I used the international students’ data file for this analysis. The students studied in a foreign country through a one-year study abroad program to raise intercultural understanding. I analyzed to what extent the self-efficacy level predicts or explains the level of students’ intercultural understanding.

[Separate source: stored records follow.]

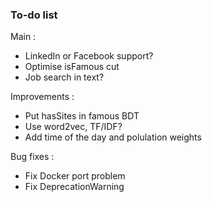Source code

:### To-do list

Main :
- LinkedIn or Facebook support?
- Optimise isFamous cut
- Job search in text?

Improvements :
- Put hasSites in famous BDT
- Use word2vec, TF/IDF?
- Add time of the day and polulation weights

Bug fixes :
- Fix Docker port problem
- Fix DeprecationWarning
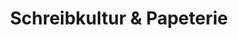 ---
title: "Schreibkultur & Papeterie"
url: /halle-saale/schreibkultur-und-papeterie/
shop: Andenken
---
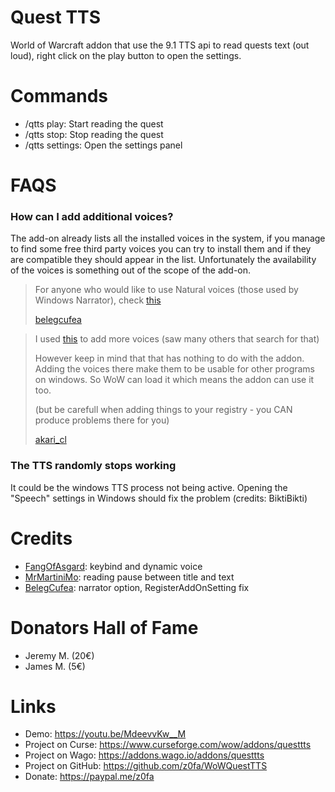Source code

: # Quest TTS

World of Warcraft addon that use the 9.1 TTS api to read quests text (out loud), right click on the play button to open the settings.

# Commands

- /qtts play: Start reading the quest
- /qtts stop: Stop reading the quest
- /qtts settings: Open the settings panel

# FAQS

### How can I add additional voices?

The add-on already lists all the installed voices in the system, if you manage to find some free third party voices you can try to install them and if they are compatible they should appear in the list. Unfortunately the availability of the voices is something out of the scope of the add-on.

> For anyone who would like to use Natural voices (those used by Windows Narrator), check [this](https://github.com/gexgd0419/NaturalVoiceSAPIAdapter)
>
> [belegcufea](https://www.curseforge.com/members/belegcufea)

> I used [this](https://www.ghacks.net/2018/08/11/unlock-all-windows-10-tts-voices-system-wide-to-get-more-of-them/) to add more voices (saw many others that search for that)
>
> However keep in mind that that has nothing to do with the addon. Adding the voices there make them to be usable for other programs on windows. So WoW can load it which means the addon can use it too.
>
> (but be carefull when adding things to your registry - you CAN produce problems there for you)
>
> [akari_cl](https://www.curseforge.com/members/akari_cl)

### The TTS randomly stops working

It could be the windows TTS process not being active. Opening the "Speech" settings in Windows should fix the problem (credits: BiktiBikti)

# Credits

- [FangOfAsgard](https://www.curseforge.com/members/fangofasgard): keybind and dynamic voice
- [MrMartiniMo](https://github.com/MrMartiniMo): reading pause between title and text
- [BelegCufea](https://github.com/BelegCufea): narrator option, RegisterAddOnSetting fix

# Donators Hall of Fame

- Jeremy M. (20€)
- James M. (5€)

# Links

- Demo: https://youtu.be/MdeevvKw__M
- Project on Curse: https://www.curseforge.com/wow/addons/questtts
- Project on Wago: https://addons.wago.io/addons/questtts
- Project on GitHub: https://github.com/z0fa/WoWQuestTTS
- Donate: https://paypal.me/z0fa
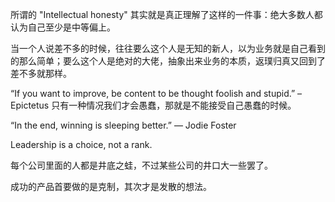 所谓的 "Intellectual honesty" 其实就是真正理解了这样的一件事：绝大多数人都认为自己至少是中等偏上。

当一个人说差不多的时候，往往要么这个人是无知的新人，以为业务就是自己看到的那么简单；要么这个人是绝对的大佬，抽象出来业务的本质，返璞归真又回到了差不多就那样。

“If you want to improve, be content to be thought foolish and stupid.” – Epictetus
只有一种情况我们才会愚蠢，那就是不能接受自己愚蠢的时候。

“In the end, winning is sleeping better.” — Jodie Foster

Leadership is a choice, not a rank.

每个公司里面的人都是井底之蛙，不过某些公司的井口大一些罢了。

成功的产品首要做的是克制，其次才是发散的想法。
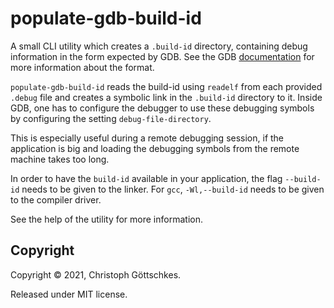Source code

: # populate-gdb-build-id

A small CLI utility which creates a `.build-id` directory, containing debug
information in the form expected by GDB.
See the GDB
[documentation](https://sourceware.org/gdb/onlinedocs/gdb/Separate-Debug-Files.html)
for more information about the format.

`populate-gdb-build-id` reads the build-id using `readelf` from each provided
`.debug` file and creates a symbolic link in the `.build-id` directory to it.
Inside GDB, one has to configure the debugger to use these debugging symbols
by configuring the setting `debug-file-directory`.

This is especially useful during a remote debugging session, if the application
is big and loading the debugging symbols from the remote machine takes too long.

In order to have the `build-id` available in your application, the flag
`--build-id` needs to be given to the linker. For `gcc`, `-Wl,--build-id` needs
to be given to the compiler driver.

See the help of the utility for more information.

## Copyright

Copyright © 2021, Christoph Göttschkes.

Released under MIT license.
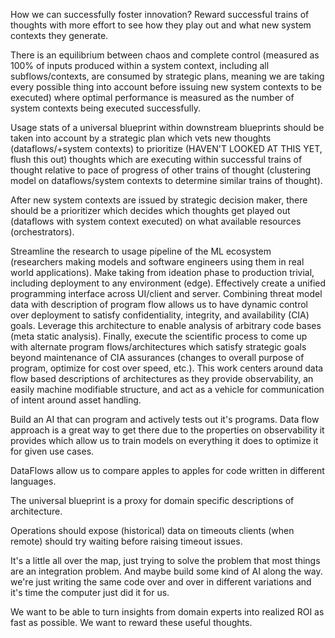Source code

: How we can successfully foster innovation? Reward successful trains of thoughts with more effort to see how they play out and what new system contexts they generate.

There is an equilibrium between chaos and complete control (measured as 100% of inputs produced within a system context, including all subflows/contexts, are consumed by strategic plans, meaning we are taking every possible thing into account before issuing new system contexts to be executed) where optimal performance is measured as the number of system contexts being executed successfully.

Usage stats of a universal blueprint within downstream blueprints should be taken into account by a strategic plan which vets new thoughts (dataflows/+system contexts) to prioritize (HAVEN'T LOOKED AT THIS YET, flush this out) thoughts which are executing within successful trains of thought relative to pace of progress of other trains of thought (clustering model on dataflows/system contexts to determine similar trains of thought).

After new system contexts are issued by strategic decision maker, there should be a prioritizer which decides which thoughts get played out (dataflows with system context executed) on what available resources (orchestrators).

Streamline the research to usage pipeline of the ML ecosystem (researchers making models and software engineers using them in real world applications). Make taking from ideation phase to production trivial, including deployment to any environment (edge). Effectively create a unified programming interface across UI/client and server. Combining threat model data with description of program flow allows us to have dynamic control over deployment to satisfy confidentiality, integrity, and availability (CIA) goals. Leverage this architecture to enable analysis of arbitrary code bases (meta static analysis). Finally, execute the scientific process to come up with alternate program flows/architectures which satisfy strategic goals beyond maintenance of CIA assurances (changes to overall purpose of program, optimize for cost over speed, etc.). This work centers around data flow based descriptions of architectures as they provide observability, an easily machine modifiable structure, and act as a vehicle for communication of intent around asset handling.

Build an AI that can program and actively tests out it's programs. Data flow approach is a great way to get there due to the properties on observability it provides which allow us to train models on everything it does to optimize it for given use cases.

DataFlows allow us to compare apples to apples for code written in different languages.

The universal blueprint is a proxy for domain specific descriptions of architecture.

Operations should expose (historical) data on timeouts clients (when remote) should try waiting before raising timeout issues.

It's a little all over the map, just trying to solve the problem that most things are an integration problem. And maybe build some kind of AI along the way. we're just writing the same code over and over in different variations and it's time the computer just did it for us.

We want to be able to turn insights from domain experts into realized ROI as fast as possible. We want to reward these useful thoughts.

2.1. Explorative Data Analysis
This is the summary of the data set. It tells us there are four variables. Intercultural_Understanding and Self-Efficacy are the continuous variables while the rest of Major and Year are categorical variables.
# Summary of the data
summary(Studyabroad)
## Intercultural_Understanding Self_Efficacy Major Year
## Min. :1.000 Min. :3.000 Eng :20 18-19:31
## 1st Qu.:3.250 1st Qu.:4.208 Noneng:52 19-20:41
## Median :4.333 Median :5.190
## Mean :4.089 Mean :4.980
## 3rd Qu.:5.000 3rd Qu.:5.762
## Max. :6.000 Max. :6.000
## NA's :2 NA's :1
To get a more detailed sense of the data, let’s check the distribution of the data with visualization.
# Scatter plot
SA <- ggscatter(Studyabroad, x = "Self_Efficacy", y = "Intercultural_Understanding",color = "#00AFBB", size = 1, alpha = 0.6, add = "reg.line", add.params = list(color = "blue", fill = "lightgray"),
conf.int = TRUE,
cor.coef = TRUE ,rug = TRUE)+
border()
# Marginal density plot of x (top panel) and y (right panel)
xplot <- ggdensity(Studyabroad, "Self_Efficacy", fill = "lightgrey")
yplot <- ggdensity(Studyabroad, "Intercultural_Understanding", fill = "lightgrey")+
rotate()
# Cleaning the plots
SA <- SA + rremove("legend")
yplot <- yplot + clean_theme() + rremove("legend")
xplot <- xplot + clean_theme() + rremove("legend")
library(cowplot)
plot_grid(xplot, NULL, SA, yplot, ncol = 2, align = "hv",
rel_widths = c(2, 1), rel_heights = c(1, 2))
2.2. Simple Linear Regression
The easiest way to analyze this data is simple linear regression. The analysis summary indicates that the students’ self-efficacy is positively associated with the level of intercultural understanding. The coefficient estimate is 0.3914, and the p-value is significant at the 0.05 level.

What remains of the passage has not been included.